- Born: 1 September 1941
- Died: 27 July 2005 (aged 63)
- Occupation: Financer
- Known for: Founder of Garsington Opera
- Spouse: Rosalind Moore ​(m. 1964)​
- Children: 4
- Family: Richard Ingrams (brother)

= Leonard Ingrams =

British opera manager (1941–2005)

Leonard Victor Ingrams, OBE (1 September 1941 - 27 July 2005) was a British financier and opera festival founder/impresario.

== Early life ==

Leonard Ingrams was the youngest of four sons. His parents were Leonard St Clair Ingrams, who served in the Secret Service during the Second World War, and Victoria (née Reid). His mother was very musical and he started to learn the violin at the age of six. Later he played in the National Youth Orchestra under Sir Malcolm Sargent. He was educated at Stonyhurst College, where he was inspired by Peter Levi, and at Corpus Christi College, Oxford. He gained a double first in Classical Moderations and Greats. Subsequently, he taught classics at Queen Mary College, University of London from 1965 to 1967.

== Career ==

In 1967 Ingrams joined Barings as an international financier. After postings to Paris, Cologne and Hamburg, in 1974 he was posted to Saudi Arabia. After five years living in Jeddah he and his family moved to Italy where he studied the viola under Bruno Giuranna in Siena. After this short break (of less than a year) he then went back to Saudi Arabia and lived in Riyadh, where he worked as Supreme Financial Advisor to the Saudi Arabian Government. In 1984 he came back to England and started to work as a director at Flemings. After working for Flemings for about ten years he went back to the Middle East to work in Bahrain (1995–1999), before returning to England permanently and setting up his own investment consultancy: L.V.Ingrams & Co.
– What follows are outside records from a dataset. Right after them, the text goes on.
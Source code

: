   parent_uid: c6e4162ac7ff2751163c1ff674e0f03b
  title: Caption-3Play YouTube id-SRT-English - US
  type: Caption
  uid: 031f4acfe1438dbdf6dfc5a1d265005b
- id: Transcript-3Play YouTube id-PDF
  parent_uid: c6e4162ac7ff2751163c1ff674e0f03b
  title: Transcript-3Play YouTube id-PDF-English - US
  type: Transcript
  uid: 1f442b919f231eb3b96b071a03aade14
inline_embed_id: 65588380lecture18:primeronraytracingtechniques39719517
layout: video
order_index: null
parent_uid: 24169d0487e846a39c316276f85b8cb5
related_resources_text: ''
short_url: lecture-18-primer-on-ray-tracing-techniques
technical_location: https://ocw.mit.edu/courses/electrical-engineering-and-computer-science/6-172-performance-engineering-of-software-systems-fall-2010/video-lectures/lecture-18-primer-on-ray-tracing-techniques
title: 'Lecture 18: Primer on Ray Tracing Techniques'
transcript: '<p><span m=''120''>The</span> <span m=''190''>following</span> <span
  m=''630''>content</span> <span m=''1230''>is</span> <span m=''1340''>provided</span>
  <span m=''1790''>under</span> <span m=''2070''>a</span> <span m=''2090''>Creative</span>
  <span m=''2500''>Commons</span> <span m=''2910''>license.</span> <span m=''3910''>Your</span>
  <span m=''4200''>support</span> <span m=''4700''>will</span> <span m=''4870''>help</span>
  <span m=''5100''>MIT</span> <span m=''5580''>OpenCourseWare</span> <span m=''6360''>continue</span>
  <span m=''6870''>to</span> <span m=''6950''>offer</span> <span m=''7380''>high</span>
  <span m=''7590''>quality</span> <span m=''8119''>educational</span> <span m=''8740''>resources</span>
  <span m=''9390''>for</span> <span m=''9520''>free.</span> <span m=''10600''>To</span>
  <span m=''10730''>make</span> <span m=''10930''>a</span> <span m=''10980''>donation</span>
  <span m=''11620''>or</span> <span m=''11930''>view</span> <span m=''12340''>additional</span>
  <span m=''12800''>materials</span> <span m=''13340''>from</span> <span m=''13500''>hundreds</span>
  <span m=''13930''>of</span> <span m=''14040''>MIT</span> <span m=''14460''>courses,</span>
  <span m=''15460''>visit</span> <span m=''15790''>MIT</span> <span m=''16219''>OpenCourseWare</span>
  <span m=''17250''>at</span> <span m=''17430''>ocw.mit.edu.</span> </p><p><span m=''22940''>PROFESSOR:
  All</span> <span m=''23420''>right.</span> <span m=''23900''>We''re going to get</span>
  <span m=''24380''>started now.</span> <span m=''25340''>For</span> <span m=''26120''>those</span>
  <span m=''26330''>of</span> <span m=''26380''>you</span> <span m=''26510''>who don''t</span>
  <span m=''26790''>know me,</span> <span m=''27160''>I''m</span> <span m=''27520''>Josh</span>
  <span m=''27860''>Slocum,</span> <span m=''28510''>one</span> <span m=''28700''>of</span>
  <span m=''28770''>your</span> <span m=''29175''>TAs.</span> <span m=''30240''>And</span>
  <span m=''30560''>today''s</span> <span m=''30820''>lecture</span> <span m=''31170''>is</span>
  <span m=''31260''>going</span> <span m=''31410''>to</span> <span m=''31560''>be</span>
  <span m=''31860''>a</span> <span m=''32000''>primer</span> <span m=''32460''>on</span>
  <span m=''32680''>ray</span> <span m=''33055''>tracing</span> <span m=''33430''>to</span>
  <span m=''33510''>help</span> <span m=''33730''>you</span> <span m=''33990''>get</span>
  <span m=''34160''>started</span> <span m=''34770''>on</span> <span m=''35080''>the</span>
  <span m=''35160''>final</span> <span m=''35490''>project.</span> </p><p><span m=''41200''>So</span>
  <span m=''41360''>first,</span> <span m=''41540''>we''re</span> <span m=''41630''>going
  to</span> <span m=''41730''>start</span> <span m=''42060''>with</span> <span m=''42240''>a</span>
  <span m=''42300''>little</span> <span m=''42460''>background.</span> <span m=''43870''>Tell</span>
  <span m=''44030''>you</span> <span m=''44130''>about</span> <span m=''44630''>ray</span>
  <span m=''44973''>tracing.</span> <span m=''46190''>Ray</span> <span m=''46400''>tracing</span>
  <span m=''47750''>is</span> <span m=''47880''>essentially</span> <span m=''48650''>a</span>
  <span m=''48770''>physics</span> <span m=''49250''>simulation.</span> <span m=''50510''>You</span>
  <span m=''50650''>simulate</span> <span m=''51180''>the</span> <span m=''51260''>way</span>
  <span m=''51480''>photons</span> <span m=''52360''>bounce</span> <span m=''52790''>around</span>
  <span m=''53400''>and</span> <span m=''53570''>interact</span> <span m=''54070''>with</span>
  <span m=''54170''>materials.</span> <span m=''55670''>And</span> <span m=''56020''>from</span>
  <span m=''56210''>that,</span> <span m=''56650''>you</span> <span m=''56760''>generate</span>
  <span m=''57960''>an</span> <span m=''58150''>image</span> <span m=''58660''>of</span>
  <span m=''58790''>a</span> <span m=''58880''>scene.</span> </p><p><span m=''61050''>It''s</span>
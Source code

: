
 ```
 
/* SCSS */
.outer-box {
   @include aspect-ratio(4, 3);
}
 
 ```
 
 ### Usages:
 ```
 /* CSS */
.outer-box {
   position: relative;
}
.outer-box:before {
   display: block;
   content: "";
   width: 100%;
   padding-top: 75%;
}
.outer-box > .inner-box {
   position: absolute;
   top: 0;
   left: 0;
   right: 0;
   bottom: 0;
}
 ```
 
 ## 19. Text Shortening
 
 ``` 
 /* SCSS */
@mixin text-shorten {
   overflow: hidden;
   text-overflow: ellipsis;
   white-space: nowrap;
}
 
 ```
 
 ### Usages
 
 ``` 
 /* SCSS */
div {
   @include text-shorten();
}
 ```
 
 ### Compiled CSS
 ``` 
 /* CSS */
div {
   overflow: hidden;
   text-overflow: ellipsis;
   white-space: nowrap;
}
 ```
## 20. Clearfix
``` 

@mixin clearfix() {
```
In 1982, Ingrams and his wife moved to Garsington Manor on the edge of the village of Garsington east of Oxford, England. He later became well known for founding Garsington Opera in 1989, an annual season of opera in the manor gardens, designed by Lady Ottoline Morrell during the First World War. Under his musical directorship the opera company became known for world class productions. Ingrams would travel extensively to seek out singers for particular roles, and under his leadership the Garsington Opera orchestra was established, with its core from the Guildhall Strings.

== Personal life and death ==

Ingrams married Rosalind Moore in 1964, after she had also graduated in classics at Lady Margaret Hall, Oxford and was beginning her Masters' thesis on Rubens under the supervision of Edgar Wind. Leonard Ingrams died suddenly after a heart attack at the age of 63 in 2005. The couple had a son and three daughters. Ingrams also has a surviving elder brother, Richard Ingrams, one of the founders of the satirical magazine Private Eye.